Nessuno si è fatto male, ma questo non può bastare. Nel calcio non esiste democrazia: da una parte ci sono le società e i loro dipendenti (tecnici e giocatori), dall’altra c’è il pubblico, ed è bene che le due cose rimangano rigidamente separate. Si possono togliere le barriere negli stadi, sarebbe anche auspicabile sotto certi aspetti, ma poi si vedono scene come quella di ieri e uno ci ripensa su.

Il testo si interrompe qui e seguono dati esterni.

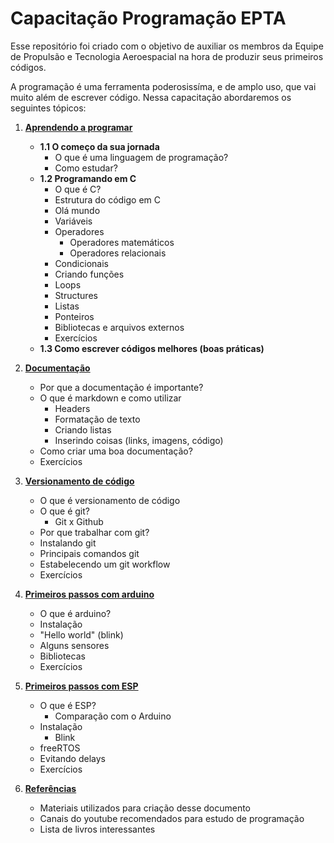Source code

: # Capacitação Programação EPTA

Esse repositório foi criado com o objetivo de auxiliar os membros da Equipe de Propulsão e Tecnologia Aeroespacial na hora de produzir seus primeiros códigos.

A programação é uma ferramenta poderosissíma, e de amplo uso, que vai muito além de escrever código. Nessa capacitação abordaremos os seguintes tópicos:

1. **[Aprendendo a programar](https://google.com)**
    - **1.1 O começo da sua jornada**
        - O que é uma linguagem de programação?
        - Como estudar?
    - **1.2 Programando em C**
        - O que é C?
        - Estrutura do código em C
        - Olá mundo
        - Variáveis
        - Operadores
            - Operadores matemáticos
            - Operadores relacionais
        - Condicionais
        - Criando funções
        - Loops
        - Structures
        - Listas
        - Ponteiros
        - Bibliotecas e arquivos externos
        - Exercícios
    - **1.3 Como escrever códigos melhores (boas práticas)**


2. **[Documentação](https://google.com)**
    - Por que a documentação é importante?
    - O que é markdown e como utilizar
        - Headers 
        - Formatação de texto
        - Criando listas
        - Inserindo coisas (links, imagens, código)
    - Como criar uma boa documentação?
    - Exercícios


3. **[Versionamento de código](https://google.com)**
    - O que é versionamento de código
    - O que é git?
        - Git x Github
    - Por que trabalhar com git?
    - Instalando git
    - Principais comandos git
    - Estabelecendo um git workflow
    - Exercícios


4. **[Primeiros passos com arduino](https://google.com)**
    - O que é arduino?
    - Instalação
    - "Hello world" (blink)
    - Alguns sensores
    - Bibliotecas
    - Exercícios


5. **[Primeiros passos com ESP](https://google.com)**
    - O que é ESP?
        - Comparação com o Arduino
    - Instalação
        - Blink
    - freeRTOS
    - Evitando delays
    - Exercícios


6. **[Referências](https://google.com)**
    - Materiais utilizados para criação desse documento
    - Canais do youtube recomendados para estudo de programação
    - Lista de livros interessantes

Siamo davvero maturi? A giudicare dalla stagione della Juventus, la prima in Italia a mettere i tifosi a bordo campo, sì (ma è anche vero che i risultati aiutano), a vedere i fatti di Genova, purtroppo, no. Il Wolverhampton ieri è retrocesso matematicamente perdendo in casa contro il Manchester City: dai suoi tifosi solo applausi. In Inghilterra non si invade il campo, non si impedisce ai calciatori di giocare. Ecco perché le barriere non esistono: sono semplicemente superflue.

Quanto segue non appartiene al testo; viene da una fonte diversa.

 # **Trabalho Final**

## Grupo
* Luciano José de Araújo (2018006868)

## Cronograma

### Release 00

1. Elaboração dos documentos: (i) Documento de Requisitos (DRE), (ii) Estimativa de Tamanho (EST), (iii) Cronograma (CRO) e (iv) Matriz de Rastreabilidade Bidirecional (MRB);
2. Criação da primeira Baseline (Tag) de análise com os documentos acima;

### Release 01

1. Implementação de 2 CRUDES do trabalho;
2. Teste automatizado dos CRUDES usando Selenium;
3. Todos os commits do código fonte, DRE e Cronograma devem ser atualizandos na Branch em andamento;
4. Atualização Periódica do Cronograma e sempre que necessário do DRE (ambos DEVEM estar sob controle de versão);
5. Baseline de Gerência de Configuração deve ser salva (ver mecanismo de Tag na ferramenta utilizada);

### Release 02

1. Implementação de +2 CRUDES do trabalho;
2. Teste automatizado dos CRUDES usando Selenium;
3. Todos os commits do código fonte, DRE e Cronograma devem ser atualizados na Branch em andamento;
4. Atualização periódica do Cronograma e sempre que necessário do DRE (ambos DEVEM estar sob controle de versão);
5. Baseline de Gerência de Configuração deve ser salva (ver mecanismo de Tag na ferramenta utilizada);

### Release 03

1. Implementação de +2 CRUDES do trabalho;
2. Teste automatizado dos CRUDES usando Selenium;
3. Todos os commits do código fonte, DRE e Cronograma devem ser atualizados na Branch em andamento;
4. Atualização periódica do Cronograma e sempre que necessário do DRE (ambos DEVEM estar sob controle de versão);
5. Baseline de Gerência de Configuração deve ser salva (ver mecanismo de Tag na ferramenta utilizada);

In Italia è tutto diverso. Le società intrattengono rapporti con gli ultras, talvolta pagano loro le trasferte, capita che ne diventino ostaggio. È quello che è successo ieri. Chi paga il biglietto ha il sacrosanto diritto alla contestazione, ma non può in nessun modo minacciare o ricattare giocatori, presidenti, allenatori.

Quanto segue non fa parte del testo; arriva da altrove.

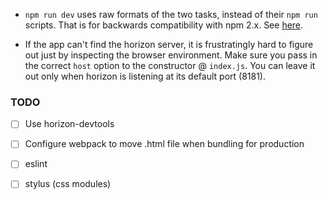 * `npm run dev` uses raw formats of the two tasks, instead of their `npm run` scripts. That is for backwards compatibility with npm 2.x. See [here](https://github.com/kimmobrunfeldt/concurrently/issues/4).

* If the app can't find the horizon server, it is frustratingly hard to figure out just by inspecting the browser environment. Make sure you pass in the correct `host` option to the constructor @ `index.js`. You can leave it out only when horizon is listening at its default port (8181).

### TODO

- [ ] Use horizon-devtools

- [ ] Configure webpack to move .html file when bundling for production

- [ ] eslint

- [ ] stylus (css modules)
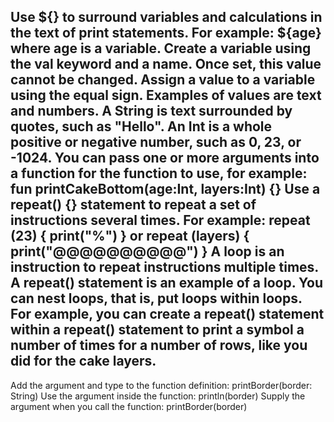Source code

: Use ${} to surround variables and calculations in the text of print statements. For example: ${age} where age is a variable.
Create a variable using the val keyword and a name. Once set, this value cannot be changed. Assign a value to a variable using the equal sign. Examples of values are text and numbers.
A String is text surrounded by quotes, such as "Hello".
An Int is a whole positive or negative number, such as 0, 23, or -1024.
You can pass one or more arguments into a function for the function to use, for example: fun printCakeBottom(age:Int, layers:Int) {}
Use a repeat() {} statement to repeat a set of instructions several times. For example: repeat (23) { print("%") } or repeat (layers) { print("@@@@@@@@@@") }
A loop is an instruction to repeat instructions multiple times. A repeat() statement is an example of a loop.
You can nest loops, that is, put loops within loops. For example, you can create a repeat() statement within a repeat() statement to print a symbol a number of times for a number of rows, like you did for the cake layers.
-----------------------------------------
Add the argument and type to the function definition: printBorder(border: String)
Use the argument inside the function: println(border)
Supply the argument when you call the function: printBorder(border)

L’aspetto peggiore è però il fatto che questi ultimi si pieghino al volere degli ultras, che sia per connivenza o arrendevolezza. Vedere il capitano del Genoa, Marco Rossi, togliersi la maglia e raccogliere quelle dei compagni per consegnarle ai tifosi, è stato veramente brutto. La resa del calcio, completamente impotente, resa ancora più ridicola dalla dimostrazione che bastava reagire, come Sculli, rifiutandosi di obbedire, per riportare la situazione alla normalità.

Si potrebbe infine affrontare il discorso su come il tifoso vero si dovrebbe comportare durante i momenti di difficoltà della squadra, ma si rischierebbe di scadere nella retorica. In ogni caso, chiunque abbia praticato sport a livello agonistico, sa che a nessuno piace perdere: non a chi è sugli spalti, tantomeno a chi scende in campo. Basterebbe pensare a questo per evitare di cascare nell’odioso e banale refrain dei “giocatori mercenari”.